* [How to complete this task] Find how many lines in the entries below carry the word "string" and answer with only that figure.

* [Extracted material]
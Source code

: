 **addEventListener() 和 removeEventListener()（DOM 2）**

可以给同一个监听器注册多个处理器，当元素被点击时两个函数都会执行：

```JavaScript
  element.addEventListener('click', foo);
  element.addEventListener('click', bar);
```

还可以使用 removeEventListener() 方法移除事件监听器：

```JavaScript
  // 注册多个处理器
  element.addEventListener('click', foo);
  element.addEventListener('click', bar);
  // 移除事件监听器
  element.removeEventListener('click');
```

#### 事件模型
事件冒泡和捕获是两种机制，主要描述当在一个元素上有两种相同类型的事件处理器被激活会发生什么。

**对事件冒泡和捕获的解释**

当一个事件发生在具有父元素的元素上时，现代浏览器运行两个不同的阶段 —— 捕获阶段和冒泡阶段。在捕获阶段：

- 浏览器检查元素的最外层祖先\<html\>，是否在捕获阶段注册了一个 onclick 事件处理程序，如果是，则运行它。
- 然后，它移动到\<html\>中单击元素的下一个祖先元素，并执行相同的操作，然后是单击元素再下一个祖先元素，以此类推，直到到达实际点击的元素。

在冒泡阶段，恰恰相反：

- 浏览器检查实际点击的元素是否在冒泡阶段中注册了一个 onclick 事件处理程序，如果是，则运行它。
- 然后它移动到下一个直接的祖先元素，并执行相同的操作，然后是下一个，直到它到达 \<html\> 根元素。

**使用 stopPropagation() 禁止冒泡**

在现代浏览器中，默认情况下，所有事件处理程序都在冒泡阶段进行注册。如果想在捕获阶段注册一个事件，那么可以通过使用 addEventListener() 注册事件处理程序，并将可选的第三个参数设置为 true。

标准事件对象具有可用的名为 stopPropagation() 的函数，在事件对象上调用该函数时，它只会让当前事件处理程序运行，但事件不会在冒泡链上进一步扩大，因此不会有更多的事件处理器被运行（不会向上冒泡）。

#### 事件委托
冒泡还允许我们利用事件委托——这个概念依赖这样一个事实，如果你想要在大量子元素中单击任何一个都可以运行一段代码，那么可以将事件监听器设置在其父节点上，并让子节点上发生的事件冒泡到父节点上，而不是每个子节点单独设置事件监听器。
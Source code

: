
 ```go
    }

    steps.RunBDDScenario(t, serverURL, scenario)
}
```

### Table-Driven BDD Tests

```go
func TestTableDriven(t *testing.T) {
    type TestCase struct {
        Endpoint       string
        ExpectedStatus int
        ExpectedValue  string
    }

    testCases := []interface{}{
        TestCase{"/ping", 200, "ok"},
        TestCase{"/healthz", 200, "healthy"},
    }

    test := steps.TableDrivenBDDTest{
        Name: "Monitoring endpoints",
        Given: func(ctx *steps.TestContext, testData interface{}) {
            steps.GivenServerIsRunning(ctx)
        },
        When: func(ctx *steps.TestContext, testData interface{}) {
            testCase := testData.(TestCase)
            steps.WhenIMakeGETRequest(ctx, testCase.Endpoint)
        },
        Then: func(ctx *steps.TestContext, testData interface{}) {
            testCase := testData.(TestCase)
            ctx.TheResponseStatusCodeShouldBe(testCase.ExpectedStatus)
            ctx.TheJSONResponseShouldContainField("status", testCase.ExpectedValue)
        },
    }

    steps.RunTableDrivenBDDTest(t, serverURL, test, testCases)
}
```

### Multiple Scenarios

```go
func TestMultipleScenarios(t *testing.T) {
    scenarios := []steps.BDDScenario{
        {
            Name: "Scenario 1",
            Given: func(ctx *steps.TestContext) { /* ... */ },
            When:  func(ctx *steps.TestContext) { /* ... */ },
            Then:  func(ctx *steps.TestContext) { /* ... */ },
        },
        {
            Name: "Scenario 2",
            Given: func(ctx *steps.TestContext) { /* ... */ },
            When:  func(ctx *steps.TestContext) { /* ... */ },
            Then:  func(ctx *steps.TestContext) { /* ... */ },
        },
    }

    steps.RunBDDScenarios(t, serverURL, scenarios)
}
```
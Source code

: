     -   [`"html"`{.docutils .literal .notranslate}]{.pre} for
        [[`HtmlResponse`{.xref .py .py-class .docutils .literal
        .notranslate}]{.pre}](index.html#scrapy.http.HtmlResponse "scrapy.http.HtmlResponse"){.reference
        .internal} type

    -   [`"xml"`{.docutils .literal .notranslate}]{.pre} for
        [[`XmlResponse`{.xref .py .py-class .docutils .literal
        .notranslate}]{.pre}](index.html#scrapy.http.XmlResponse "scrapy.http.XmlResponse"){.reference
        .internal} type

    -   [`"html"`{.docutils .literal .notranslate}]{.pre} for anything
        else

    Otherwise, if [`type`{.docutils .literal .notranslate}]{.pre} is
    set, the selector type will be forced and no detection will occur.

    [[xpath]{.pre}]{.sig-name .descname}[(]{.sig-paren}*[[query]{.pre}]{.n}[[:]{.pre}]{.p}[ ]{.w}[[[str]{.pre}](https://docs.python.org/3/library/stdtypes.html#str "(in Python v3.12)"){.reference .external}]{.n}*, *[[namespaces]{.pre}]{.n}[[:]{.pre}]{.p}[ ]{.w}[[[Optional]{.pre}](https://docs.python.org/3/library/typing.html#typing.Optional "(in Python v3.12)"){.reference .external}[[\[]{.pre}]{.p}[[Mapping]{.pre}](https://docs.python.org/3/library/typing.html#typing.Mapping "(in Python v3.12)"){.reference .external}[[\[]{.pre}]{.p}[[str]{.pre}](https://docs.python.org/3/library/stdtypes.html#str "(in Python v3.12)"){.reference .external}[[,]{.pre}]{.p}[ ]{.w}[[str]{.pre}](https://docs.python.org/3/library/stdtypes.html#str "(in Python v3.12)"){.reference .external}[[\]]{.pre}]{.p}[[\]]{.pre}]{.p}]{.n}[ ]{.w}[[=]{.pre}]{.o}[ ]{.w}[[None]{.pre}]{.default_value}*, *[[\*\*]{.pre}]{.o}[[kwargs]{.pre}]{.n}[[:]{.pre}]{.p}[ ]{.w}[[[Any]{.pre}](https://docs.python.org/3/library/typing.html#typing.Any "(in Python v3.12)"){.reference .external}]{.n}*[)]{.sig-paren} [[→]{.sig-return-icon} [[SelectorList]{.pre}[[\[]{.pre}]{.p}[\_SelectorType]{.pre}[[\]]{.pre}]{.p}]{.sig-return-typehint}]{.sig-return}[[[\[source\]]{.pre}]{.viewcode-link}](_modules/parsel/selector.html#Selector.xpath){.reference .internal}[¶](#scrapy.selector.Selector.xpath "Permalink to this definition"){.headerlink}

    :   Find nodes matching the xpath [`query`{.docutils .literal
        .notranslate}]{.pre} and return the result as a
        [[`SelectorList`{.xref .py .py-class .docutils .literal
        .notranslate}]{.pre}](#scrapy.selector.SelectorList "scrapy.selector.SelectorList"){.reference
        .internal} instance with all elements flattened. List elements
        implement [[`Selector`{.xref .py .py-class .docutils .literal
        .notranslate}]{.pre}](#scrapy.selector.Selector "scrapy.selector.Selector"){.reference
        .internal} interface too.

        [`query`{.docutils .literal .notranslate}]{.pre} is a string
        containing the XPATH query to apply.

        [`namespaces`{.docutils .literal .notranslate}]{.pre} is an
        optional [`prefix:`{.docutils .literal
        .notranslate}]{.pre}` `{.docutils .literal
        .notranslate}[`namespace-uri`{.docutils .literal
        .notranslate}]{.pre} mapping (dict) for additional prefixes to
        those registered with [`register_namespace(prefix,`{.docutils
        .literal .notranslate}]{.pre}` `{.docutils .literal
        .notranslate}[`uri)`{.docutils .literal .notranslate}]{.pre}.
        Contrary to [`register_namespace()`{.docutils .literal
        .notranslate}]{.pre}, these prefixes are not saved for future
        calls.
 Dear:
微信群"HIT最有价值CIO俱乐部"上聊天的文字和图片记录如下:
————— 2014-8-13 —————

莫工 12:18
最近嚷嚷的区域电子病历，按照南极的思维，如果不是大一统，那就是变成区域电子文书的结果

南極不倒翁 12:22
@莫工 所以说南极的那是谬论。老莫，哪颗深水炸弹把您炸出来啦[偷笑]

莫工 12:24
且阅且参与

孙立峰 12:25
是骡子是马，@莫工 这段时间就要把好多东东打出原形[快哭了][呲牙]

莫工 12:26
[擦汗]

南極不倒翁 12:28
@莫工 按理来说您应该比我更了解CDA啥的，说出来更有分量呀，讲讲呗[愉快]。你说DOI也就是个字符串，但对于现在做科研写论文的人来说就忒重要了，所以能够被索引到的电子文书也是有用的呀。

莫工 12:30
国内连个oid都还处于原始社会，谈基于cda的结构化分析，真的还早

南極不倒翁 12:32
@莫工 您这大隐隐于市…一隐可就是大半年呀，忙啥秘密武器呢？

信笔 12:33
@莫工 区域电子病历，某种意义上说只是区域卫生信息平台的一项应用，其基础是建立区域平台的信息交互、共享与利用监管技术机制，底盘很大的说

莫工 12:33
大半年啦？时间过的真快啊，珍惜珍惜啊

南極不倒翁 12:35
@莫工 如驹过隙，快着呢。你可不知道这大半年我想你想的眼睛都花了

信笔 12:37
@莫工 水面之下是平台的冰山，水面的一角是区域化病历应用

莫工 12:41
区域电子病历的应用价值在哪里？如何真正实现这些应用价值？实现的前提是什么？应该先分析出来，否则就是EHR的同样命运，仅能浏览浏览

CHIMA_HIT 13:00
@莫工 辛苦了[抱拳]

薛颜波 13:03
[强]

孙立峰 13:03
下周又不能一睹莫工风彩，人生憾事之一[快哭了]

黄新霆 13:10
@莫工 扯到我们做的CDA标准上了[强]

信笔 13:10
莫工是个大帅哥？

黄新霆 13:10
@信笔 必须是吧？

* [Finished task] 3